The Entrepreneurship Toolkit: A Beginner’s Guide
Posted On October 18, 2017 Posted By: Jason Tiemeier

Being an entrepreneur isn’t for everybody. However, for a motivated self-starter with big ideas, it could be the gateway to a bright future.

Getting there is a process, however. You must have a good understanding of what you’re good at, and it needs to be a viable service or product that solves a problem for an identifiable audience.

The good news is, you don’t have to have a business degree to be successful as an entrepreneur. But you will need a strong backbone and be willing to take a few risks.

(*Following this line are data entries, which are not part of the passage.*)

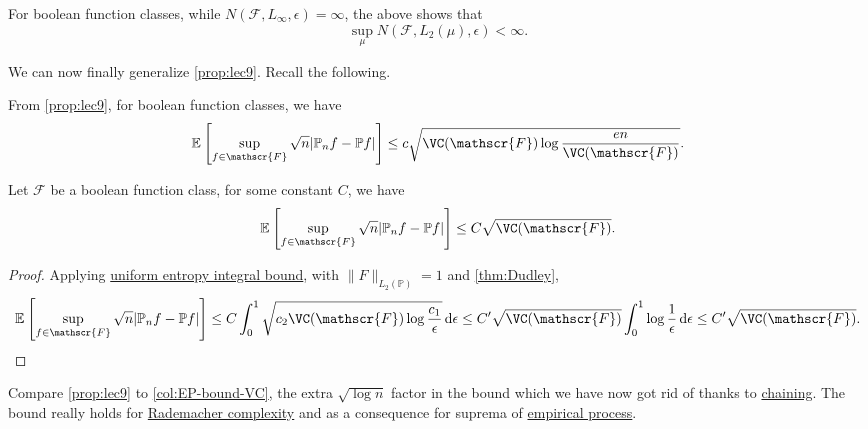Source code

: \begin{remark}
	For boolean function classes, while \(N(\mathscr{F} , L_\infty , \epsilon ) = \infty \), the above shows that
	\[
		\sup _\mu N(\mathscr{F} , L_2(\mu ), \epsilon ) < \infty .
	\]
\end{remark}

We can now finally generalize \autoref{prop:lec9}. Recall the following.

\begin{prev}
	From \autoref{prop:lec9}, for boolean function classes, we have
	\[
		\mathbb{E}_{}\left[\sup _{f\in \mathscr{F} } \sqrt{n} \vert \mathbb{P} _n f - \mathbb{P} f \vert  \right]
		\leq c \sqrt{\VC(\mathscr{F} )\log \frac{en}{\VC(\mathscr{F} )}} .
	\]
\end{prev}

\begin{corollary}\label{col:EP-bound-VC}
	Let \(\mathscr{F} \) be a boolean function class, for some constant \(C\), we have
	\[
		\mathbb{E}_{}\left[\sup _{f\in \mathscr{F} } \sqrt{n} \vert \mathbb{P} _n f - \mathbb{P} f \vert \right]
		\leq C \sqrt{\VC(\mathscr{F} )} .
	\]
\end{corollary}
\begin{proof}
	Applying \hyperref[thm:uniform-entropy-integral-bound]{uniform entropy integral bound}, with \(\lVert F \rVert _{L_2(\mathbb{P} )} = 1\) and \autoref{thm:Dudley},
	\[
		\mathbb{E}_{}\left[\sup _{f\in \mathscr{F} } \sqrt{n} \vert \mathbb{P} _n f - \mathbb{P} f \vert \right]
		\leq C \int_{0}^{1} \sqrt{c_2 \VC(\mathscr{F} ) \log \frac{c_1}{\epsilon }}  \,\mathrm{d}\epsilon
		\leq C^{\prime} \sqrt{\VC(\mathscr{F} )} \int_{0}^{1} \log \frac{1}{\epsilon } \,\mathrm{d}\epsilon
		\leq C^{\prime} \sqrt{\VC(\mathscr{F} )} .
	\]
\end{proof}

\begin{remark}
	Compare \autoref{prop:lec9} to \autoref{col:EP-bound-VC}, the extra \(\sqrt{\log n}\) factor in the bound which we have now got rid of thanks to \hyperref[note:chaining]{chaining}. The bound really holds for \hyperref[def:Rademacher-complexity]{Rademacher complexity} and as a consequence for suprema of \hyperref[def:EP]{empirical process}.
\end{remark}

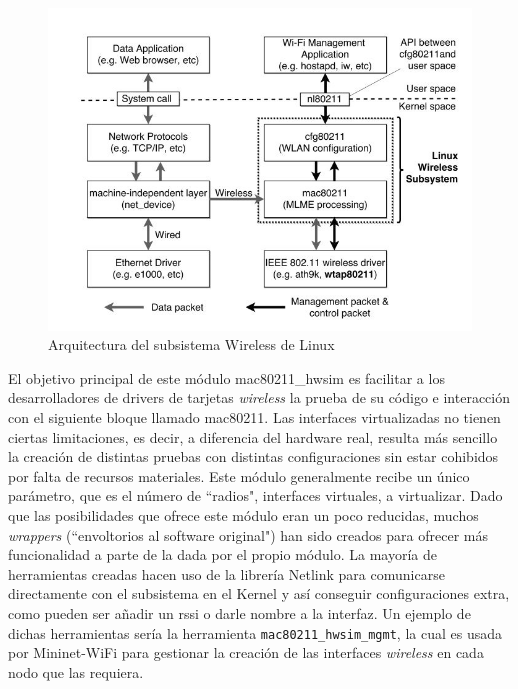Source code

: \begin{figure}[ht]
    \centering
    \includegraphics[width=14cm]{archivos/img/dev/p4-wifi/analysis/linux_wireless_subsystem.JPG}
    \caption{Arquitectura del subsistema Wireless de Linux \cite{8330098}}
    \label{fig:analysis_p4_wifi_6}
\end{figure}

El objetivo principal de este módulo mac80211\_hwsim es facilitar a los desarrolladores de drivers de tarjetas \textit{wireless} la prueba de su código e interacción con el siguiente bloque llamado mac80211. Las interfaces virtualizadas no tienen ciertas limitaciones, es decir, a diferencia del hardware real, resulta más sencillo la creación de distintas pruebas con distintas configuraciones sin estar cohibidos por falta de recursos materiales. Este módulo generalmente recibe un único parámetro, que es el número de ``radios", interfaces virtuales, a virtualizar. Dado que las posibilidades que ofrece este módulo eran un poco reducidas, muchos \textit{wrappers} (``envoltorios al software original") han sido creados para ofrecer más funcionalidad a parte de la dada por el propio módulo. La mayoría de herramientas creadas hacen uso de la librería Netlink para comunicarse directamente con el subsistema en el Kernel y así conseguir configuraciones extra, como pueden ser añadir un \gls{rssi} o darle nombre a la interfaz. Un ejemplo de dichas herramientas sería la herramienta \texttt{mac80211\_hwsim\_mgmt}, la cual es usada por Mininet-WiFi para gestionar la creación de las interfaces \textit{wireless} en cada nodo que las requiera.\\
\par

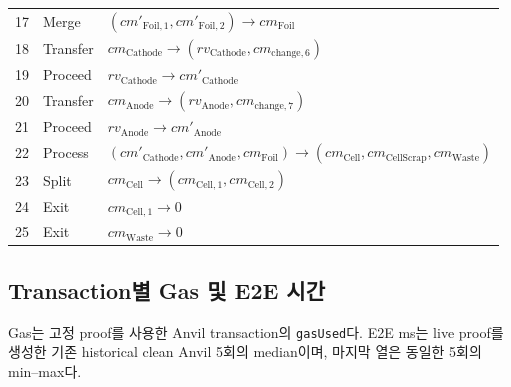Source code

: \documentclass[11pt,a4paper]{extarticle}
\begin{document}
\begin{longtable}{@{}p{}p{}p{}@{}}
  17    & Merge    & $(cm'_{\mathrm{Foil},1},cm'_{\mathrm{Foil},2})\rightarrow cm_{\mathrm{Foil}}$          \\
  18    & Transfer & $cm_{\mathrm{Cathode}}\rightarrow(rv_{\mathrm{Cathode}},cm_{\mathrm{change},6})$       \\
  19    & Proceed  & $rv_{\mathrm{Cathode}}\rightarrow cm'_{\mathrm{Cathode}}$                              \\
  20    & Transfer & $cm_{\mathrm{Anode}}\rightarrow(rv_{\mathrm{Anode}},cm_{\mathrm{change},7})$           \\
  21    & Proceed  & $rv_{\mathrm{Anode}}\rightarrow cm'_{\mathrm{Anode}}$                                  \\
  22    & Process  & $(cm'_{\mathrm{Cathode}},cm'_{\mathrm{Anode}},cm_{\mathrm{Foil}})
                       \rightarrow(cm_{\mathrm{Cell}},cm_{\mathrm{CellScrap}},cm_{\mathrm{Waste}})$         \\
  23    & Split    & $cm_{\mathrm{Cell}}\rightarrow(cm_{\mathrm{Cell},1},cm_{\mathrm{Cell},2})$             \\
  24    & Exit     & $cm_{\mathrm{Cell},1}\rightarrow0$                                                     \\
  25    & Exit     & $cm_{\mathrm{Waste}}\rightarrow0$                                                      \\
  \bottomrule
\end{longtable}

\subsection{Transaction별 Gas 및 E2E 시간}

Gas는 고정 proof를 사용한 Anvil transaction의 \texttt{gasUsed}다. E2E ms는 live proof를
생성한 기존 historical clean Anvil 5회의 median이며, 마지막 열은 동일한 5회의 min--max다.
\end{document}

Still unsure about whether entrepreneurship is right for you? Let’s look at some of the things you’ll need to figure out before you take the plunge:

1. What are you passionate about?

In the same way that an author shouldn’t write about subjects they know nothing about, you shouldn’t be in business if you’re working with a product or service you have no interest in or don’t understand. Of course, not all passions have business potential. Ask yourself:

- What subject do I know a lot about?
- What are my strongest skills?
- In a perfect world, what kind of work would I be doing?
- If you were to write a book, what would it be about?
- Have you got any hobbies that would translate into a business?

If the answers to any of these questions overlap at all, you just might be on to something. If you are widely considered to be an authority on wine, for instance, perhaps you should be in the business of wine consultation, becoming an online wine merchant, or developing an app that will solve the problems of wine drinkers everywhere. Explore the viability of your concept by seeing who your competition would be and what it would take to get to their level or surpass it.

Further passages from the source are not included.